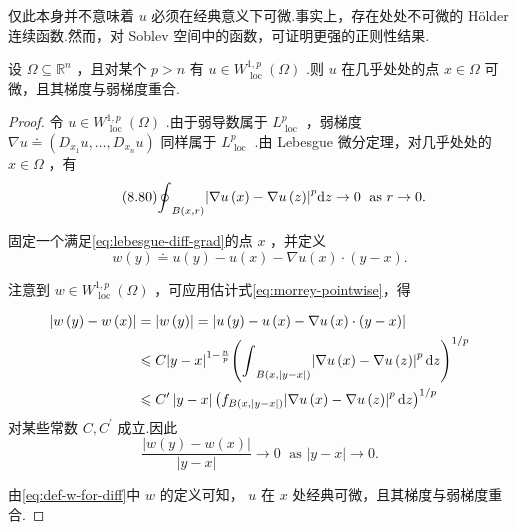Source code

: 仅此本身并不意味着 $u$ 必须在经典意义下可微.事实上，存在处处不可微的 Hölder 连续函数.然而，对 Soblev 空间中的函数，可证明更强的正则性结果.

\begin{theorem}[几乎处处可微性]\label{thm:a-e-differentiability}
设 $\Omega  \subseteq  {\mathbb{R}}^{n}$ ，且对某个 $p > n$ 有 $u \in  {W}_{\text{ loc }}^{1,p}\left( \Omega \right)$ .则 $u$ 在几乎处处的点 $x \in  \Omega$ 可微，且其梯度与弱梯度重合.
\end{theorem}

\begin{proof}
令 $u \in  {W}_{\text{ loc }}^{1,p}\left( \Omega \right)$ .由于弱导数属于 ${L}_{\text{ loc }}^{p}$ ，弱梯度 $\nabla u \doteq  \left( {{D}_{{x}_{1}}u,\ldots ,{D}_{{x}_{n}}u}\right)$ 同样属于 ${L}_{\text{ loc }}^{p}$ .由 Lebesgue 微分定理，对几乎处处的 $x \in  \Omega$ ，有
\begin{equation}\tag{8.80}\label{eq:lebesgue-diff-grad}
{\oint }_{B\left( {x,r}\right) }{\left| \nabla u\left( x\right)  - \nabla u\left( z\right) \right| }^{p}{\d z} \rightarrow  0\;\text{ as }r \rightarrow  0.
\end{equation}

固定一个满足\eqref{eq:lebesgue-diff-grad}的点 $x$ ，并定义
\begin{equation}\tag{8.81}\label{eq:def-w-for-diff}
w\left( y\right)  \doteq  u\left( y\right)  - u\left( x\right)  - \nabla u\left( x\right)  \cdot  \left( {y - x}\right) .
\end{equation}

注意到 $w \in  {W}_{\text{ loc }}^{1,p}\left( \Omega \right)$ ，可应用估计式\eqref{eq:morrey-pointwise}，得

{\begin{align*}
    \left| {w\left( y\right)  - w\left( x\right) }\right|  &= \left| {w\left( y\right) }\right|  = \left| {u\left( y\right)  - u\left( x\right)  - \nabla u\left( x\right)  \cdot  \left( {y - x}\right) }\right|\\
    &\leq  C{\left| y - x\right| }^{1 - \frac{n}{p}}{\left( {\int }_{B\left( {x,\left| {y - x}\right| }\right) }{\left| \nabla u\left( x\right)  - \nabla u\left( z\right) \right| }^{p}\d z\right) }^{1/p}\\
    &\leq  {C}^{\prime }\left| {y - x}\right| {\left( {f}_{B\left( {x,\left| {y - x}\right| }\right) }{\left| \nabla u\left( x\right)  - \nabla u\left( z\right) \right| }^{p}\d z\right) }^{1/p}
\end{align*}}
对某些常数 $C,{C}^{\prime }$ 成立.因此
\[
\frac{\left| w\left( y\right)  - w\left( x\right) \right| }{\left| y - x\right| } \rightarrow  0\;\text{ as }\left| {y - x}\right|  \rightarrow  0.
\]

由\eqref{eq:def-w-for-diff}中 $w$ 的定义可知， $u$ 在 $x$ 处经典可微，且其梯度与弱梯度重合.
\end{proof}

· · · · ·

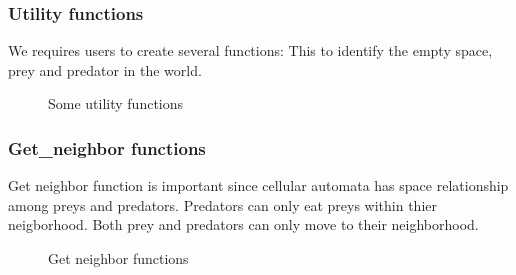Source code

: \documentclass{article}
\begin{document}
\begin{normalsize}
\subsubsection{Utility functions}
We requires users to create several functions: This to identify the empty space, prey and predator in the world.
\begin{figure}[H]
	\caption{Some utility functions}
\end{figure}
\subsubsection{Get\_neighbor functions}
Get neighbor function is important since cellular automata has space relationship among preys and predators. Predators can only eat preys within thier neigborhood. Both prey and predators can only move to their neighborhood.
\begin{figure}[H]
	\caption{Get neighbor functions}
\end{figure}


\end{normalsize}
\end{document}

· · · · ·

▶ **EXERCISE INSTRUCTIONS**: Using the records above, copy all lines that include the word "label".

▶ **TASK RESPONSE**:
\begin{theorem}[几乎处处可微性]\label{thm:a-e-differentiability}
\begin{equation}\tag{8.80}\label{eq:lebesgue-diff-grad}
\begin{equation}\tag{8.81}\label{eq:def-w-for-diff}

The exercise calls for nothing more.